A leading aerospace engine manufacturer utilise a process to manufacture 12 blade fans from high level alloys and metals. This process involves creating ceramic moulds into which the molten metals are poured and cast.
Once the metal is poured at very high temperatures, the castings are left on pallets and allowed to cool. This leaves them exposed to damage and from a Health and Safety perspective, poses a significant risk of burning personnel who may inadvertently touch or be in contact with the castings.
The client has no control over the rate of cooling of the castings and the fan mouldings, this being sublet to atmospheric conditions at the time within the factory. During this cooling period, tiny shards and fragments of the ceramic casings dislodge from the casings, adding to overall unsatisfactory process.
As a consequence, the Company was unable to determine whether or not the moulds could be safely removed from the fans. Damage is often caused to these very sensitive pieces of aerospace technology as a result of early removal.
The clients engineers provided Acres with detailed and precise measurements of a cabinet they felt could accommodate their mouldings. These included internal dimensions that had been optimally calculated from heat displacement, times and cooling rates that the casings and fans must achieve and perform to in order to provide a controlled cool down.
Acres Engineering was challenged to develop and engineer a cabinet with the capacity to hold the ceramic moulds and with the addition of as yet undetermined safety features, heat monitoring equipment and a method of containing the ceramic loosened during the cooling process.
Constrained by the footprint of the proposed cabinet and the limitations of the internal space envelope, considerable doubt and uncertainty existed in the minds of the engineers as to whether or not a fully operational cabinet was a viable proposition for the client.
The first feature that posed considerable challenges to Acres Engineering was the method of access into the cabinet. Lifting equipment was to be used to raise, insert and lower the casings so the engineers considered various options of door configurations. For optimum access a vertical door was selected for trial. This was chosen above all other options as a conventional hinge door may restrict access if not fully opened.
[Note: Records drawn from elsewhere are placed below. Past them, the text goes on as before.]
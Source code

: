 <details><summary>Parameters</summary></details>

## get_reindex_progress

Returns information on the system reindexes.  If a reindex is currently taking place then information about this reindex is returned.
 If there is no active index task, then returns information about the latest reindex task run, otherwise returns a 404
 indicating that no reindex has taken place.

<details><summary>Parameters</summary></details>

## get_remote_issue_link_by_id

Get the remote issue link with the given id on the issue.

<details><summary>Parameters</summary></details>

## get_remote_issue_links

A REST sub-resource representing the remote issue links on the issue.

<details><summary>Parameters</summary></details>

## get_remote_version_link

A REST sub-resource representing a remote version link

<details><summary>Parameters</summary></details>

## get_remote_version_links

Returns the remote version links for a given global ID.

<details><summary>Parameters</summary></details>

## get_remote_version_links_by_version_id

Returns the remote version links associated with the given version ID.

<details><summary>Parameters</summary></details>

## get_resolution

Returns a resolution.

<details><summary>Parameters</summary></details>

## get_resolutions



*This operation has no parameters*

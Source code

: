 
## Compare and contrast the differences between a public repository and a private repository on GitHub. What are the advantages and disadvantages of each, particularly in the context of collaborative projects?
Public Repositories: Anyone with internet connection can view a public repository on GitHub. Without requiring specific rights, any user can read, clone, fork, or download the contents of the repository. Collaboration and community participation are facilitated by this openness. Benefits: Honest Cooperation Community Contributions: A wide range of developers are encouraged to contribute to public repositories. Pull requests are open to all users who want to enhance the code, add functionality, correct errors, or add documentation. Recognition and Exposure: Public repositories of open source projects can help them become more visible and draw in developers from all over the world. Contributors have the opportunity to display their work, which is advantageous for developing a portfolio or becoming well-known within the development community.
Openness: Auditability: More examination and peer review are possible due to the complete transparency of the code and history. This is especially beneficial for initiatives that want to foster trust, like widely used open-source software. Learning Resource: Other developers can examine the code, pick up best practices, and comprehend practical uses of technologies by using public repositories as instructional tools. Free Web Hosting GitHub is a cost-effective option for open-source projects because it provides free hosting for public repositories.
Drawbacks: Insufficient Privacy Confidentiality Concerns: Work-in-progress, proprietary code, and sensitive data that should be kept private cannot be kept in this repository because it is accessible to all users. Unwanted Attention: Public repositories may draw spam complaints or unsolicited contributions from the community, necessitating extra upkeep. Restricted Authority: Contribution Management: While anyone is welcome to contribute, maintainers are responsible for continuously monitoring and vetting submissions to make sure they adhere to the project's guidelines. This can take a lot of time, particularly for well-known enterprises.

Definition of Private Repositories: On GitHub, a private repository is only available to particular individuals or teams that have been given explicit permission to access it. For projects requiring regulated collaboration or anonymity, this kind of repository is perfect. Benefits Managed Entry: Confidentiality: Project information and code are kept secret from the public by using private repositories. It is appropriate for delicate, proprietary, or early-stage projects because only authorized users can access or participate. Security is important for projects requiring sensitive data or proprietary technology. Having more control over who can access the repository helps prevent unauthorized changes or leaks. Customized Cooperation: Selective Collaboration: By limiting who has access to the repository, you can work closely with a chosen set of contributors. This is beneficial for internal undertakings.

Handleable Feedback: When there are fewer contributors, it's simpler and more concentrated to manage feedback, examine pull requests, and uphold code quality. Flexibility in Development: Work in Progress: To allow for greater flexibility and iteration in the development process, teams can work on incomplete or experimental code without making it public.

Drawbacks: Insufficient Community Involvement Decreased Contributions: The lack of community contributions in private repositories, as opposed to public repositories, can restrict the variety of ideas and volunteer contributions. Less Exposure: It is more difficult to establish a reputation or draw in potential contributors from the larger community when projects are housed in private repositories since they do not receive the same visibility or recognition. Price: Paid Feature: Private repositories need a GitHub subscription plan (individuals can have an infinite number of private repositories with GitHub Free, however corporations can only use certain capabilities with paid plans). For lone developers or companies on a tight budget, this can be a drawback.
This methodology however stretched the development team who attempted to select an appropriate hinge with the capacity to hold the weight of the steel door and its insulation. The team trialled several options of pneumatic lift systems until they were satisfied that one was capable of holding the weight in an open position.
Uncertain of the long-term viability of the lift mechanism to maintain itself in its fully open position, Acres engineers sough to devise a safety and security feature based on an inertia reel principle found in car seatbelt mechanisms. This provided a similar action that would prevent the belt from deploying due to sudden movement of the door.
Space constrained within the cabinet envelope, engineers were challenged o develop a hopper tray to gather and collect the entire residue fallen from the casings.
The inclusion of internal electronic heat sensors with digital external read out meters for observing and monitoring the rate of cool down added to the complexity of fully developing the cabinet.
Finally after several re-engineering iterations of critical features, a fully operational prototype has been presented to the client for final approval.